This year’s IUFRO world congress was held in Salt Lake City (Utah, USA) and brought together some 4000 participants. Researchers from all over the world gathered to share their knowledge and experience related to forest research. This was a great opportunity for networking and information sharing. The SNS secretariat, represented by Inga Bödeker and Jonas Rönnberg, was also present at the event. SNS hosted its own booth where the strategy for 2014-2017 was presented and latest updates about the organization were spread. Here are some views and updates on what SNS achieved during the congress:
We had the opportunity to talk to a wide range of SNS – funded researchers and listened to their presentations. Topics ranged from watershed ecology in forests with its role in clean water supply ; the ecological impact of dead wood on the forest floor and in the soil especially on forest soil C storage via Ecosystem services and their impact in Bioeconomy; to other topics like: implementing climate change in forest policy in Sweden and how to model different scenarios of forestry and society (and climate) to be able to make the best policy decision for a safe future for our forests and the society.
This shows that SNS supports a wide thematic range of forest research, where all topics are equally important for a healthy environment and ecosystem services to society, climate change and sustainable forestry that will enable the bioeconomy.
The Bioeconomy side event organized by SNS and Taylor and Francis, promoting the special issue on Bioeconomy 29 (4):
This side-event was a set of lectures given by different experts in the field. Bioeconomy can have different definitions and it often depends on who you talk to.
For some it is simply biotechnology, for others it is the development of a new product from biomass to sell on the market. Some only regard the social aspects: why do we need to implement the Bioeconomy?
But regarding the forestry sector: Aren’t all these aspects based on a sustainable forestry? During this side event all these aspects where highlighted and discussed by presenting the 5 top Research Articles from the special issue on bioeconomy 29 (4)
Inga (first left) hosting the SNS- SLU booth during the IUFRO congress.Photo: I.Wallin
Inga’s personal impressions:
SNS already has a great overview of the importance of all the different aspects in forest research described above and how they integrate into a sustainable forestry that positively impacts society.
What I found striking though is that there seem to be silos between the researchers of these different areas in forest research. For example, researchers in forest policy that are working with climate change and want to use the forest as main carbon (C)-sink do not take the forest soil into account even though it contains manifolds more C than the above ground biomass (trees). On the other hand, many forest-soil scientists do not know how to actually implement their research findings into forest policy. It is often difficult to know how and where to communicate their findings in a good way in order for them to be heard not only by fellow researchers in the field but also by policy makers.
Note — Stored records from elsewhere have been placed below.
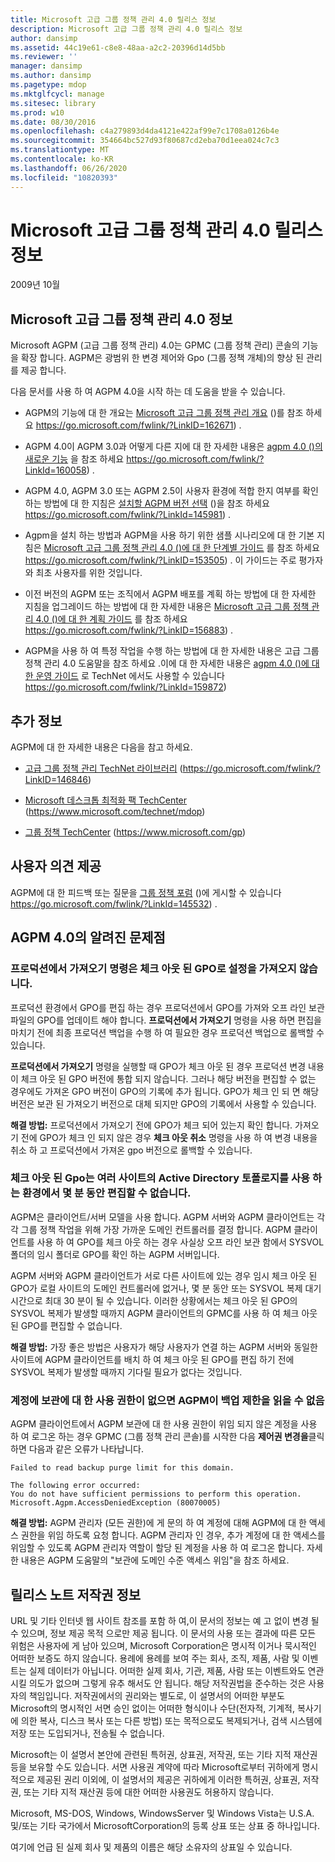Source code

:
 ```yaml
---
title: Microsoft 고급 그룹 정책 관리 4.0 릴리스 정보
description: Microsoft 고급 그룹 정책 관리 4.0 릴리스 정보
author: dansimp
ms.assetid: 44c19e61-c8e8-48aa-a2c2-20396d14d5bb
ms.reviewer: ''
manager: dansimp
ms.author: dansimp
ms.pagetype: mdop
ms.mktglfcycl: manage
ms.sitesec: library
ms.prod: w10
ms.date: 08/30/2016
ms.openlocfilehash: c4a279893d4da4121e422af99e7c1708a0126b4e
ms.sourcegitcommit: 354664bc527d93f80687cd2eba70d1eea024c7c3
ms.translationtype: MT
ms.contentlocale: ko-KR
ms.lasthandoff: 06/26/2020
ms.locfileid: "10820393"
---
```

# Microsoft 고급 그룹 정책 관리 4.0 릴리스 정보


2009년 10월

## Microsoft 고급 그룹 정책 관리 4.0 정보


Microsoft AGPM (고급 그룹 정책 관리) 4.0는 GPMC (그룹 정책 관리) 콘솔의 기능을 확장 합니다. AGPM은 광범위 한 변경 제어와 Gpo (그룹 정책 개체)의 향상 된 관리를 제공 합니다.

다음 문서를 사용 하 여 AGPM 4.0을 시작 하는 데 도움을 받을 수 있습니다.

-   AGPM의 기능에 대 한 개요는 [Microsoft 고급 그룹 정책 관리 개요](https://go.microsoft.com/fwlink/?LinkID=162671) ()를 참조 하세요 https://go.microsoft.com/fwlink/?LinkID=162671) .

-   AGPM 4.0이 AGPM 3.0과 어떻게 다른 지에 대 한 자세한 내용은 [agpm 4.0 ()의 새로운 기능](https://go.microsoft.com/fwlink/?LinkId=160058) 을 참조 하세요 https://go.microsoft.com/fwlink/?LinkId=160058) .

-   AGPM 4.0, AGPM 3.0 또는 AGPM 2.5이 사용자 환경에 적합 한지 여부를 확인 하는 방법에 대 한 지침은 [설치할 AGPM 버전 선택](https://go.microsoft.com/fwlink/?LinkId=145981) ()을 참조 하세요 https://go.microsoft.com/fwlink/?LinkId=145981) .

-   Agpm을 설치 하는 방법과 AGPM을 사용 하기 위한 샘플 시나리오에 대 한 기본 지침은 [Microsoft 고급 그룹 정책 관리 4.0 ()에 대 한 단계별 가이드](https://go.microsoft.com/fwlink/?LinkID=153505) 를 참조 하세요 https://go.microsoft.com/fwlink/?LinkID=153505) . 이 가이드는 주로 평가자와 최초 사용자를 위한 것입니다.

-   이전 버전의 AGPM 또는 조직에서 AGPM 배포를 계획 하는 방법에 대 한 자세한 지침을 업그레이드 하는 방법에 대 한 자세한 내용은 [Microsoft 고급 그룹 정책 관리 4.0 ()에 대 한 계획 가이드](https://go.microsoft.com/fwlink/?LinkID=156883) 를 참조 하세요 https://go.microsoft.com/fwlink/?LinkID=156883) .

-   AGPM을 사용 하 여 특정 작업을 수행 하는 방법에 대 한 자세한 내용은 고급 그룹 정책 관리 4.0 도움말을 참조 하세요 .이에 대 한 자세한 내용은 [agpm 4.0 ()에 대 한 운영 가이드](https://go.microsoft.com/fwlink/?LinkId=159872) 로 TechNet 에서도 사용할 수 있습니다 https://go.microsoft.com/fwlink/?LinkId=159872)

## 추가 정보


AGPM에 대 한 자세한 내용은 다음을 참고 하세요.

-   [고급 그룹 정책 관리 TechNet 라이브러리](https://go.microsoft.com/fwlink/?LinkID=146846) (https://go.microsoft.com/fwlink/?LinkID=146846)

-   [Microsoft 데스크톱 최적화 팩 TechCenter](https://go.microsoft.com/fwlink/?LinkId=159870) (https://www.microsoft.com/technet/mdop)

-   [그룹 정책 TechCenter](https://go.microsoft.com/fwlink/?LinkId=145531) (https://www.microsoft.com/gp)

## 사용자 의견 제공


AGPM에 대 한 피드백 또는 질문을 [그룹 정책 포럼](https://go.microsoft.com/fwlink/?LinkId=145532) ()에 게시할 수 있습니다 https://go.microsoft.com/fwlink/?LinkId=145532) .

## AGPM 4.0의 알려진 문제점


### 프로덕션에서 가져오기 명령은 체크 아웃 된 GPO로 설정을 가져오지 않습니다.

프로덕션 환경에서 GPO를 편집 하는 경우 프로덕션에서 GPO를 가져와 오프 라인 보관 파일의 GPO를 업데이트 해야 합니다. **프로덕션에서 가져오기** 명령을 사용 하면 편집을 마치기 전에 최종 프로덕션 백업을 수행 하 여 필요한 경우 프로덕션 백업으로 롤백할 수 있습니다.

**프로덕션에서 가져오기** 명령을 실행할 때 GPO가 체크 아웃 된 경우 프로덕션 변경 내용이 체크 아웃 된 GPO 버전에 통합 되지 않습니다. 그러나 해당 버전을 편집할 수 없는 경우에도 가져온 GPO 버전이 GPO의 기록에 추가 됩니다. GPO가 체크 인 되 면 해당 버전은 보관 된 가져오기 버전으로 대체 되지만 GPO의 기록에서 사용할 수 있습니다.

**해결 방법:** 프로덕션에서 가져오기 전에 GPO가 체크 되어 있는지 확인 합니다. 가져오기 전에 GPO가 체크 인 되지 않은 경우 **체크 아웃 취소** 명령을 사용 하 여 변경 내용을 취소 하 고 프로덕션에서 가져온 gpo 버전으로 롤백할 수 있습니다.

### 체크 아웃 된 Gpo는 여러 사이트의 Active Directory 토폴로지를 사용 하는 환경에서 몇 분 동안 편집할 수 없습니다.

AGPM은 클라이언트/서버 모델을 사용 합니다. AGPM 서버와 AGPM 클라이언트는 각각 그룹 정책 작업을 위해 가장 가까운 도메인 컨트롤러를 결정 합니다. AGPM 클라이언트를 사용 하 여 GPO를 체크 아웃 하는 경우 사실상 오프 라인 보관 함에서 SYSVOL 폴더의 임시 폴더로 GPO를 확인 하는 AGPM 서버입니다.

AGPM 서버와 AGPM 클라이언트가 서로 다른 사이트에 있는 경우 임시 체크 아웃 된 GPO가 로컬 사이트의 도메인 컨트롤러에 없거나, 몇 분 동안 또는 SYSVOL 복제 대기 시간으로 최대 30 분이 될 수 있습니다. 이러한 상황에서는 체크 아웃 된 GPO의 SYSVOL 복제가 발생할 때까지 AGPM 클라이언트의 GPMC를 사용 하 여 체크 아웃 된 GPO를 편집할 수 없습니다.

**해결 방법:** 가장 좋은 방법은 사용자가 해당 사용자가 연결 하는 AGPM 서버와 동일한 사이트에 AGPM 클라이언트를 배치 하 여 체크 아웃 된 GPO를 편집 하기 전에 SYSVOL 복제가 발생할 때까지 기다릴 필요가 없다는 것입니다.

### 계정에 보관에 대 한 사용 권한이 없으면 AGPM이 백업 제한을 읽을 수 없음

AGPM 클라이언트에서 AGPM 보관에 대 한 사용 권한이 위임 되지 않은 계정을 사용 하 여 로그온 하는 경우 GPMC (그룹 정책 관리 콘솔)를 시작한 다음 **제어권 변경을**클릭 하면 다음과 같은 오류가 나타납니다.

``` syntax
Failed to read backup purge limit for this domain. 

The following error occurred: 
You do not have sufficient permissions to perform this operation. 
Microsoft.Agpm.AccessDeniedException (80070005)
```

**해결 방법:** AGPM 관리자 (모든 권한)에 게 문의 하 여 계정에 대해 AGPM에 대 한 액세스 권한을 위임 하도록 요청 합니다. AGPM 관리자 인 경우, 추가 계정에 대 한 액세스를 위임할 수 있도록 AGPM 관리자 역할이 할당 된 계정을 사용 하 여 로그온 합니다. 자세한 내용은 AGPM 도움말의 "보관에 도메인 수준 액세스 위임"을 참조 하세요.

## 릴리스 노트 저작권 정보


URL 및 기타 인터넷 웹 사이트 참조를 포함 하 여,이 문서의 정보는 예 고 없이 변경 될 수 있으며, 정보 제공 목적 으로만 제공 됩니다. 이 문서의 사용 또는 결과에 따른 모든 위험은 사용자에 게 남아 있으며, Microsoft Corporation은 명시적 이거나 묵시적인 어떠한 보증도 하지 않습니다. 용례에 용례를 보여 주는 회사, 조직, 제품, 사람 및 이벤트는 실제 데이터가 아닙니다. 어떠한 실제 회사, 기관, 제품, 사람 또는 이벤트와도 연관 시킬 의도가 없으며 그렇게 유추 해서도 안 됩니다. 해당 저작권법을 준수하는 것은 사용자의 책임입니다. 저작권에서의 권리와는 별도로, 이 설명서의 어떠한 부분도 Microsoft의 명시적인 서면 승인 없이는 어떠한 형식이나 수단(전자적, 기계적, 복사기에 의한 복사, 디스크 복사 또는 다른 방법) 또는 목적으로도 복제되거나, 검색 시스템에 저장 또는 도입되거나, 전송될 수 없습니다.

Microsoft는 이 설명서 본안에 관련된 특허권, 상표권, 저작권, 또는 기타 지적 재산권 등을 보유할 수도 있습니다. 서면 사용권 계약에 따라 Microsoft로부터 귀하에게 명시적으로 제공된 권리 이외에, 이 설명서의 제공은 귀하에게 이러한 특허권, 상표권, 저작권, 또는 기타 지적 재산권 등에 대한 어떠한 사용권도 허용하지 않습니다.



Microsoft, MS-DOS, Windows, WindowsServer 및 Windows Vista는 U.S.A. 및/또는 기타 국가에서 MicrosoftCorporation의 등록 상표 또는 상표 중 하나입니다.

여기에 언급 된 실제 회사 및 제품의 이름은 해당 소유자의 상표일 수 있습니다.

 

 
Here SNS could possibly help and step up by connecting different research areas by networking and matchmaking activities in the future. More so, this will hopefully contribute to a joint discussion on climate change, mitigating C emissions, bioeconomy and forest policy on a Nordic level.
In conclusion, all aspects are important: from sustainable biomass production with least environmental impact (sustainable forestry) via the technical research and development towards the social level by implementing and tying the forest sector to bioeconomy. During the IUFRO congress it became very clear that SNS has a very important role to play not only in Nordic but also in international forest research. SNS will continue facilitating networking and research by co-funding quality research, actively participating in forest policy and research activities in the European Union and beyond.